Just as the mass aerial bombings of the Second World War could be witnessed first in the Spanish civil war two years earlier, and the Boer War revealed the shortcomings in the organisation of the British Army that had to be rectified by the time of the Great War (when new ones arose), so now we can peer into the present to better prepare ourselves for a European conflict that is feeling inevitable.
It might be said to be the first 'modern' war of the 21st century, the first in which a variety of new and evolving technologies is deployed, and with devastating effect.
The most obvious is, of course, the drone – cheap and highly effective, provided its signals don't get jammed. But there are others, including the kinds of cyber attacks on companies and national institutions launched by state actors, unofficial proxies and purely criminal gangs who might be persuaded to turn mercenary for a share of the loot in return for assistance from the military.
We've seen in recent years what cyber attacks can do to the NHS, banks and, most recently, retailers, and they are as devastating as any air raid. Nuclear weapons have barely been mentioned in the Russia-Ukraine conflict, and the early assumptions that it would be Second World War, Kursk-style massed tank battles proved short-lived.

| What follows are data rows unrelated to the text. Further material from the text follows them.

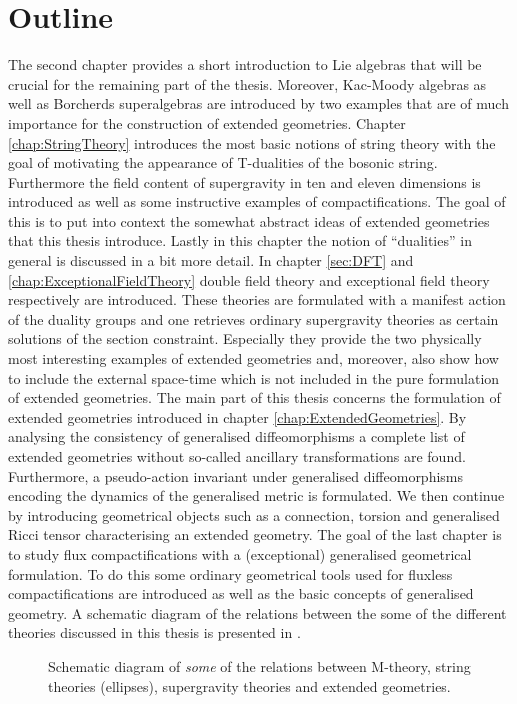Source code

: \section{Outline}
The second chapter provides a short introduction to Lie algebras that will be crucial for the remaining part of the thesis. Moreover, Kac-Moody algebras as well as Borcherds superalgebras are introduced by two examples that are of much importance for the construction of extended geometries. Chapter \ref{chap:StringTheory} introduces the most basic notions of string theory with the goal of motivating the appearance of T-dualities of the bosonic string. Furthermore the field content of supergravity in ten and eleven dimensions is introduced as well as some instructive examples of compactifications. The goal of this is to put into context the somewhat abstract ideas of extended geometries that this thesis introduce. Lastly in this chapter the notion of ``dualities'' in general is discussed in a bit more detail. In chapter \ref{sec:DFT} and \ref{chap:ExceptionalFieldTheory} double field theory and exceptional field theory respectively are introduced. These theories are formulated with a manifest action of the duality groups and one retrieves ordinary supergravity theories as certain solutions of the section constraint. Especially they provide the two physically most interesting examples of extended geometries and, moreover, also show how to include the external space-time which is not included in the pure formulation of extended geometries. The main part of this thesis concerns the formulation of extended geometries introduced in chapter \ref{chap:ExtendedGeometries}. By analysing the consistency of generalised diffeomorphisms a complete list of extended geometries without so-called ancillary transformations are found. Furthermore, a pseudo-action invariant under generalised diffeomorphisms encoding the dynamics of the generalised metric is formulated. We then continue by introducing geometrical objects such as a connection, torsion and generalised Ricci tensor characterising an extended geometry. The goal of the last chapter is to study flux compactifications with a (exceptional) generalised geometrical formulation. To do this some ordinary geometrical tools used for fluxless compactifications are introduced as well as the basic concepts of generalised geometry. A schematic diagram of the relations between the some of the different theories discussed in this thesis is presented in . 


\begin{figure}
    \caption{Schematic diagram of \emph{some} of the relations between M-theory, string theories (ellipses), supergravity theories and extended geometries.}
    \label{fig:TheGodFather}
\end{figure}


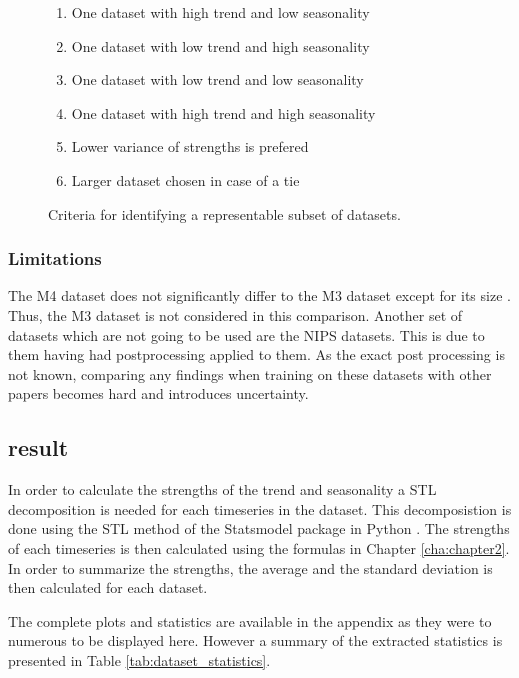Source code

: \begin{figure}[h]
  \begin{enumerate}
    \item One dataset with high trend and low seasonality
    \item One dataset with low trend and high seasonality
    \item One dataset with low trend and low seasonality
    \item One dataset with high trend and high seasonality
    \item Lower variance of strengths is prefered
    \item Larger dataset chosen in case of a tie
  \end{enumerate}
  \caption{Criteria for identifying a representable subset of datasets.}
  \label{dataset_criteria}
\end{figure}


\subsubsection{Limitations}
The M4 dataset does not significantly differ to the M3 dataset except for its size \cite{m3_vs_M4}. Thus, the M3 dataset is not considered in this comparison. Another set of datasets which are not going to be used are the NIPS datasets. This is due to them having had postprocessing applied to them. As the exact post processing is not known, comparing any findings when training on these datasets with other papers becomes hard and introduces uncertainty.

\subsection{result}
In order to calculate the strengths of the trend and   seasonality a STL decomposition is needed for each timeseries in the dataset. This decomposistion is done using the STL method of the Statsmodel package in Python \cite{seabold2010statsmodels}. The strengths of each timeseries is then calculated using the formulas in Chapter \ref{cha:chapter2}. In order to summarize the strengths, the average and the standard deviation is then calculated for each dataset.

The complete plots and statistics are available in the appendix as they were to numerous to be displayed here. However a summary of the extracted statistics is presented in Table \ref{tab:dataset_statistics}.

Over in the merciless war in Gaza, the lessons about the future of combat are less clear – except that the Israeli 'Iron Dome' system proved almost completely effective against Iranian missile attacks, and thus effectively disarmed the ayatollahs as a force to be feared. Now, Donald Trump wants such a defensive shield for America, which is understandable, given that the Americans designed Israel's smaller version.
So warfare is being transformed. It is reassuring that the British government seems alert to what is happening.

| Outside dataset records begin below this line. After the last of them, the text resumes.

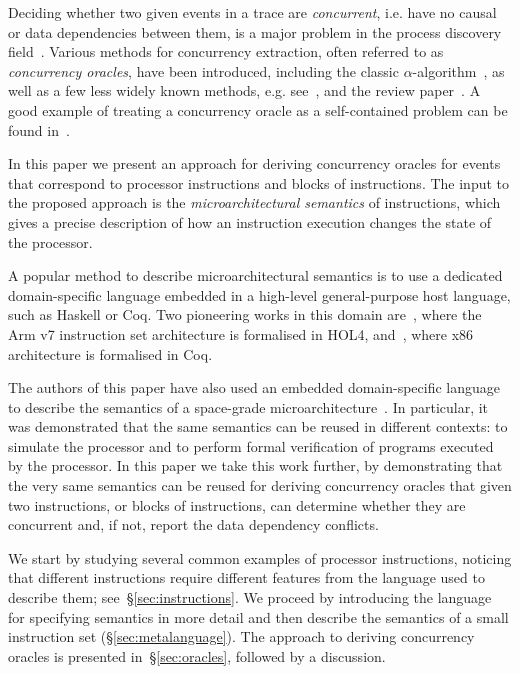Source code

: Deciding whether two given events in a trace are \emph{concurrent}, i.e. have
no causal or data dependencies between them, is a major problem in the process
discovery field~\cite{2011_aalst_book}. Various methods for concurrency
extraction, often referred to as \emph{concurrency oracles}, have been
introduced, including the classic $\alpha$-algorithm~\cite{van2004workflow}, as
well as a few less widely known methods, e.g. see~\cite{cook1998event},
\cite{mokhov2016mining} and the review paper~\cite{augusto2017automated}. A
good example of treating a concurrency oracle as a self-contained problem can
be found in~\cite{dumas2015process}.

In this paper we present an approach for deriving concurrency oracles for
events that correspond to processor instructions and blocks of instructions. The
input to the proposed approach is the \emph{microarchitectural semantics} of
instructions, which gives a precise description of how an instruction execution
changes the state of the processor.

A popular method to describe microarchitectural semantics is to use a dedicated
domain-specific language embedded in a high-level general-purpose host language,
such as Haskell or Coq. Two pioneering works in this domain
are~\cite{fox2010trustworthy}, where the Arm v7 instruction set architecture
is formalised in HOL4, and~\cite{kennedy2013coq}, where x86 architecture is
formalised in Coq.

The authors of this paper have also used an embedded domain-specific language
to describe the semantics of a space-grade
microarchitecture~\cite{mokhov2018formal}. In particular, it was demonstrated
that the same semantics can be reused in different contexts: to simulate the
processor and to perform formal verification of programs executed by the
processor. In this paper we take this work further, by demonstrating that the
very same semantics can be reused for deriving concurrency oracles that given
two instructions, or blocks of instructions, can determine whether they are
concurrent and, if not, report the data dependency conflicts.

We start by studying several common examples of processor instructions, noticing
that different instructions require different features from the language used to
describe them; see~\S\ref{sec:instructions}. We proceed by introducing the
language for specifying semantics in more detail and then describe the semantics
of a small instruction set (\S\ref{sec:metalanguage}). The approach to deriving
concurrency oracles is presented in~\S\ref{sec:oracles}, followed by a
discussion.
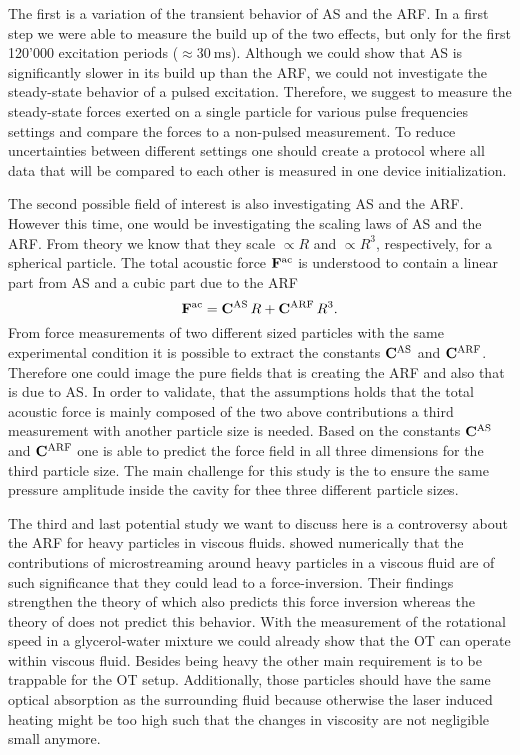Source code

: The first is a variation of the transient behavior of AS and the ARF. In a 
first step we were able to measure the build up of the two effects, but only 
for the first 120'000 excitation periods ($\approx \SI{30}{\ms}$). Although we 
could show that AS is significantly slower in its build up than the ARF, we 
could not investigate the steady-state behavior of a pulsed excitation. 
Therefore, we suggest to measure the steady-state forces exerted on a single 
particle for various pulse frequencies settings and compare the forces to a 
non-pulsed measurement. To reduce uncertainties between different settings one 
should create a protocol where all data that will be compared to each other is 
measured in one device initialization.

The second possible field of interest is also investigating AS and the ARF.  
However this time, one would be investigating the scaling laws of AS and the 
ARF. From theory we know that they scale $\propto R$ and $\propto R^{3}$, 
respectively, for a spherical particle. The total acoustic force 
$\vb{F}^{\mathrm{ac}}$ is understood to contain a linear part from AS and a 
cubic part due to the ARF
\begin{equation}
  \vb{F}^{\mathrm{ac}} = \vb{C}^{\mathrm{AS}}\,R + \vb{C}^{\mathrm{ARF}}\,R^{3}.
\end{equation}
From force measurements of two different sized particles with the same 
experimental condition it is possible to extract the constants 
$\vb{C}^{\mathrm{AS}}$ and $\vb{C}^{\mathrm{ARF}}$. Therefore one could image the pure 
fields that is creating the ARF and also that is due to AS. In order to 
validate, that the assumptions holds that the total acoustic force is mainly 
composed of the two above contributions a third measurement with another 
particle size is needed. Based on the constants $\vb{C}^{\mathrm{AS}}$ and 
$\vb{C}^{\mathrm{ARF}}$ one is able to predict the force field in all three 
dimensions for the third particle size. The main challenge for this study is 
the to ensure the same pressure amplitude inside the cavity for thee three 
different particle sizes.

The third and last potential study we want to discuss here is a controversy 
about the ARF for heavy particles in viscous fluids.  showed 
numerically that the contributions of microstreaming around heavy particles in 
a viscous fluid are of such significance that they could lead to a 
force-inversion. Their findings strengthen the theory of 
 which also predicts this force inversion whereas the 
theory of  does not predict this behavior. With the 
measurement of the rotational speed in a glycerol-water mixture we could 
already show that the OT can operate within viscous fluid. Besides being heavy 
the other main requirement is to be trappable for the OT setup. Additionally, 
those particles should have the same optical absorption as the surrounding 
fluid because otherwise the laser induced heating might be too high such that 
the changes in viscosity are not negligible small anymore.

John Healey, minister of defence and one of Labour's unobtrusive, low-key success stories, has announced £1bn to fund more brigades of 'keyboard warriors', and non-human soldiers, this time to create a 'new Digital Targeting Web '.
Troops on the ground will be better directed by intelligence gained via satellites, aircraft reconnaissance and drones. That will help them avoid being blown up by enemy ordnance, and assist them in moving faster to hit the other side. Artificial intelligence, like every new technology invented by man before it, is finding an early military application, which will no doubt speed its own evolution, as happened with, for instance, powered flight a century ago.
It is not too fanciful in fact to envisage a world where human beings will be replaced by humanoid robots on the battlefield, fighting one another and vast swarms of drones overhead, all controlled by AI military 'brains' thousands of miles away. Just as will become the case in trade and industry, the human being will become redundant in the cyber-wars of the future, except as victims and casualties.
Wars will probably be even more destructive than those in the past, because the 'productivity' of a modern war machine powered by AI would be so much greater. It actually makes the arguments about military spending a little less relevant: if a country makes the wrong choices about future procurement and strategy, it doesn't matter how much of the GDP it spends on the wrong stuff.
If the Royal Navy's majestic Queen Elizabeth-class aircraft carriers are basically defenceless against squadrons of cheap drones able to overwhelm their defences, we will feel as foolish and vulnerable as when the Japanese went round the back of biggest coastal defence guns in the world and walked into Singapore in 1942.
President Trump says his 'Golden Dome' will cost some $175bn; if so, and if it works (not yet obvious), it will be a bargain.
The UK's strategic defence review is to be published on Monday – and not before time. How we expend our scarce national resources on defending ourselves is just as crucial as how much the Treasury is prepared to cough up. The abiding lesson of history, however, is that preventing and deterring war is a lot less costly than fighting one.